Hello again, people of the world. I greet you from the mountaintop off-centered in the vale which is Providence, former armpit of New England, now fragrantly deodorized.

My lecture this morning centers on Language. Language, the thing, the poetry Movement, the something something.

In recent decades "Language" has been re-conceptualized for us by a looseleaf-bound collective of poet-thinkers, who around the mid-70s discovered the comic potential of tautology and self-reflexivity, if you "know" you know what I "mean" mean. How do we know we know?

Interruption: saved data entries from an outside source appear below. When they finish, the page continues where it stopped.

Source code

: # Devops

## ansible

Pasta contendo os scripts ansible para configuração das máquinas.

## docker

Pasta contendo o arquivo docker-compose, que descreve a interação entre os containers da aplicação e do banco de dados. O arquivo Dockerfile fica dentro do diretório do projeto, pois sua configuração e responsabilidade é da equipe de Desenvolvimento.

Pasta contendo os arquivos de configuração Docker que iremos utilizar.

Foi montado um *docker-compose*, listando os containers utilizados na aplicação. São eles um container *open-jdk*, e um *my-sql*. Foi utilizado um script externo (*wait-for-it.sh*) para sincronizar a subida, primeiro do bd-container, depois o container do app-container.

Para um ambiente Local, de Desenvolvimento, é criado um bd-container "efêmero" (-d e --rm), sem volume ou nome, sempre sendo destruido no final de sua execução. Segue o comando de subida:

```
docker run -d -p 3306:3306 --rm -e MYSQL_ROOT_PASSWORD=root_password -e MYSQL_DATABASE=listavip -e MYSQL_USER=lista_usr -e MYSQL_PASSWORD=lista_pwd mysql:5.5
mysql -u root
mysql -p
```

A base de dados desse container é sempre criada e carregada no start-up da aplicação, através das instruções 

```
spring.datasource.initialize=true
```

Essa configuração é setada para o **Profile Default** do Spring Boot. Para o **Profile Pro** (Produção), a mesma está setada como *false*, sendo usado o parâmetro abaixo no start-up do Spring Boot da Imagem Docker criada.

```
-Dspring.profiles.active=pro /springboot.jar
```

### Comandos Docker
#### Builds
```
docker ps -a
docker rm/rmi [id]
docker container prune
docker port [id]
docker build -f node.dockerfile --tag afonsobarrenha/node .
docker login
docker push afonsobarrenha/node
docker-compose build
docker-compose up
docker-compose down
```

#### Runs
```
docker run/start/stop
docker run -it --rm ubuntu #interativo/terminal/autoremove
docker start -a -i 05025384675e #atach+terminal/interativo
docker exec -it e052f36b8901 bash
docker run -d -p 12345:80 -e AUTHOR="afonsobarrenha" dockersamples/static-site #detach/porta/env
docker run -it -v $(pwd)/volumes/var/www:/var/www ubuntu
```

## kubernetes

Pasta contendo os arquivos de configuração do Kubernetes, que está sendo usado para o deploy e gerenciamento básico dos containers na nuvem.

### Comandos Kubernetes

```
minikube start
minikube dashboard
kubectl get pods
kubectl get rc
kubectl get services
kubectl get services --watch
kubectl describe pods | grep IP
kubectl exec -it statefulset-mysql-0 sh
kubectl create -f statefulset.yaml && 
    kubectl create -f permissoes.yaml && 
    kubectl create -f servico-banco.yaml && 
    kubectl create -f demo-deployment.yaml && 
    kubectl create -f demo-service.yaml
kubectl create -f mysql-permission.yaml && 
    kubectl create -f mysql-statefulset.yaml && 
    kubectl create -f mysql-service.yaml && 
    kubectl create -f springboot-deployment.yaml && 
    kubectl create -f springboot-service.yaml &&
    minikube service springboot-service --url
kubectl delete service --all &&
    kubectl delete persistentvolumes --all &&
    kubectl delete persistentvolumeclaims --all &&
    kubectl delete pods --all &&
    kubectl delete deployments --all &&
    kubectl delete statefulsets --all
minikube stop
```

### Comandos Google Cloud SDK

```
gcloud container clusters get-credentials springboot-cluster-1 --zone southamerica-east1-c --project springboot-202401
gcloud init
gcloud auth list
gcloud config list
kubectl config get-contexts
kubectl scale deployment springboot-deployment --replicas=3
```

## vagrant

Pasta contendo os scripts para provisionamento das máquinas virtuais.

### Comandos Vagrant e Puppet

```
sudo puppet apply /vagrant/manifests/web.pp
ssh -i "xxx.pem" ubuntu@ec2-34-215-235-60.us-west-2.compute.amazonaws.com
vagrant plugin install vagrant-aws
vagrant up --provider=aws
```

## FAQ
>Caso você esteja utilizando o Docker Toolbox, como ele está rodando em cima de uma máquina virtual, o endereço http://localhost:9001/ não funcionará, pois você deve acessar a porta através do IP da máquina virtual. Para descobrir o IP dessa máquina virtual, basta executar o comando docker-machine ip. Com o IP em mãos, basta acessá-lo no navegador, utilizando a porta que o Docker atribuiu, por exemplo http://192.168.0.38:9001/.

Since in "knowing" ourselves we enact a fission of subjectivity, producing a knower/known dichotomy where once was a single "identity" (I put "identity" in quotes in case someone tries to hit me)?

Let me ask again, "?"

Ron Duluth foresaw the cul-de-sac of "language" about "language" several years before language poetry came to the fore (perhaps intuiting the epistemological conundra by way of his own name, often implicated in a radically unstable way with the third largest city in Minnesota, at the apex (or nadir, if you will) of the largest freshwater body of water in the world, Lake Superior. Duluth, twinned with the town of Superior, Wisconsin, has as a result been "subjected" to an inferior "position" (since Superior, Wisconsin will always be "superior"), and Ron Duluth, unavoidably linked with his namesake city, Duluth (the dual "u"s in Duluth undulating with reinforced abjectivity), is himself consequently abjectified within a form of urban "inferiority complex", resulting in an emotional shading of surface phenomena denying meaning to itself, in itself (& for itself, obviously).

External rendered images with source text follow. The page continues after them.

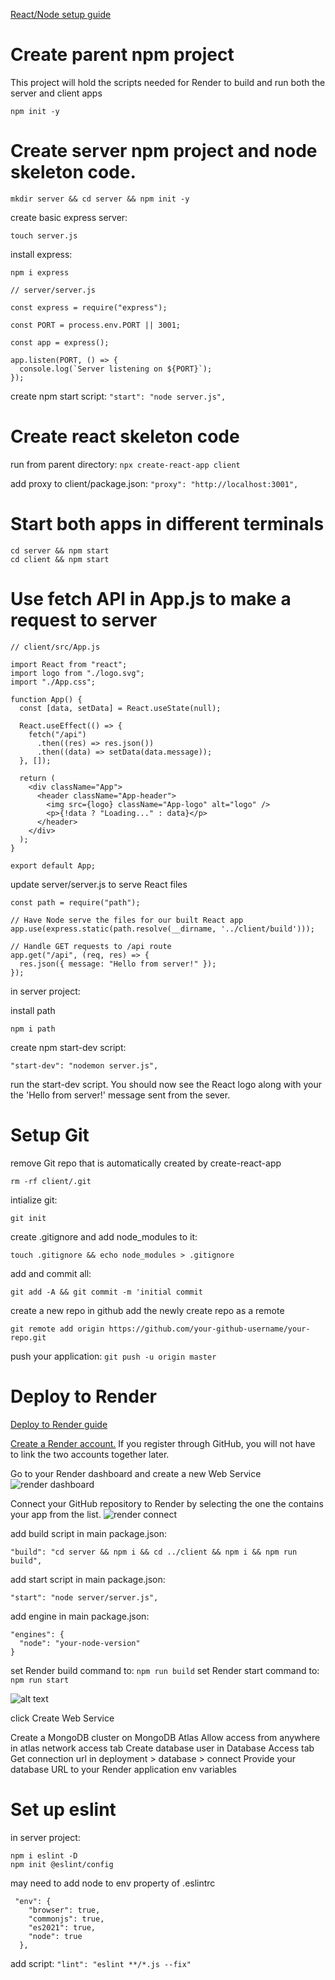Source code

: [React/Node setup guide](https://www.freecodecamp.org/news/how-to-create-a-react-app-with-a-node-backend-the-complete-guide/)

# Create parent npm project

This project will hold the scripts needed for Render to build and run both the server and client apps

`npm init -y`

# Create server npm project and node skeleton code.

`mkdir server && cd server && npm init -y`

create basic express server:

`touch server.js`

install express:

`npm i express`

```
// server/server.js

const express = require("express");

const PORT = process.env.PORT || 3001;

const app = express();

app.listen(PORT, () => {
  console.log(`Server listening on ${PORT}`);
});
```

create npm start script: `"start": "node server.js",`

# Create react skeleton code

run from parent directory: `npx create-react-app client`

add proxy to client/package.json: `"proxy": "http://localhost:3001",`

# Start both apps in different terminals

```
cd server && npm start
cd client && npm start
```

# Use fetch API in App.js to make a request to server

```
// client/src/App.js

import React from "react";
import logo from "./logo.svg";
import "./App.css";

function App() {
  const [data, setData] = React.useState(null);

  React.useEffect(() => {
    fetch("/api")
      .then((res) => res.json())
      .then((data) => setData(data.message));
  }, []);

  return (
    <div className="App">
      <header className="App-header">
        <img src={logo} className="App-logo" alt="logo" />
        <p>{!data ? "Loading..." : data}</p>
      </header>
    </div>
  );
}

export default App;
```

update server/server.js to serve React files

```
const path = require("path");
```

```
// Have Node serve the files for our built React app
app.use(express.static(path.resolve(__dirname, '../client/build')));

// Handle GET requests to /api route
app.get("/api", (req, res) => {
  res.json({ message: "Hello from server!" });
});
```

in server project:

install path

```
npm i path
```

create npm start-dev script:

```
"start-dev": "nodemon server.js",
```

run the start-dev script. You should now see the React logo along with your the 'Hello from server!' message sent from the sever.

# Setup Git

remove Git repo that is automatically created by create-react-app

```
rm -rf client/.git
```

intialize git:

```
git init
```

create .gitignore and add node_modules to it:

```
touch .gitignore && echo node_modules > .gitignore
```

add and commit all:

```
git add -A && git commit -m 'initial commit
```

create a new repo in github
add the newly create repo as a remote

```
git remote add origin https://github.com/your-github-username/your-repo.git
```

push your application: `git push -u origin master`

# Deploy to Render

[Deploy to Render guide](https://github.com/MediaComem/comem-archioweb/blob/main/guides/deploy-in-the-cloud.md)

[Create a Render account.](https://dashboard.render.com/register?next=/) If you register through GitHub, you will not have to link the two accounts together later.

Go to your Render dashboard and create a new Web Service
![render dashboard](https://github.com/MediaComem/comem-archioweb/raw/main/guides/images/render-02-create.png)

Connect your GitHub repository to Render by selecting the one the contains your app from the list.
![render connect](https://github.com/MediaComem/comem-archioweb/raw/main/guides/images/render-03-connect.png)

add build script in main package.json:

```
"build": "cd server && npm i && cd ../client && npm i && npm run build",
```

add start script in main package.json:

```
"start": "node server/server.js",
```

add engine in main package.json:

```
"engines": {
  "node": "your-node-version"
}
```

set Render build command to: `npm run build`
set Render start command to: `npm run start`

![alt text](https://github.com/ctdalton/student-registration/blob/master/renderInfo.png?raw=true)

click Create Web Service

Create a MongoDB cluster on MongoDB Atlas
Allow access from anywhere in atlas network access tab
Create database user in Database Access tab
Get connection url in deployment > database > connect
Provide your database URL to your Render application env variables

# Set up eslint

in server project:

```
npm i eslint -D
npm init @eslint/config
```

may need to add node to env property of .eslintrc

```
 "env": {
    "browser": true,
    "commonjs": true,
    "es2021": true,
    "node": true
  },
```

add script: `"lint": "eslint **/*.js --fix"`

Thus in this sociological complex we recognize by analogy a structure of hierarchical power relations, whereby "poetry" - already abjectified as "inferior" to utilitarian prose (which does things with itself) - when identified with Language-As-Language, reverses these power relations by instaurating them in formal actualization. In doing so, however, "language poetry" attaches to itself a permanent Achilles heel, a wound or scar, the mark of Cain or ritual victimization, just as "Duluth" (Ron, I mean) by the very fact of identity of name-and-(inferior)-city, is immoveably positioned in his victim status (as inferior to Superior, Wisconsin). Thus we see how the tautology of self-reflexivity has come full circle : the abjectivity of poetry, having been granted a "name" ("Language"), is now confirmed in a kind of official academic-ceremonial status-granting ceremony (indicated by my lecture, which you are "reading" at this moment (I think so, anyway, unless you're slurping some coffee all over your keyboard instead)).

This week's assignment : re-read the Collected Completely Long Poems of Ron Duluth, and "write" an essay based on your "responses" to his "work". Due Friday; no excuses.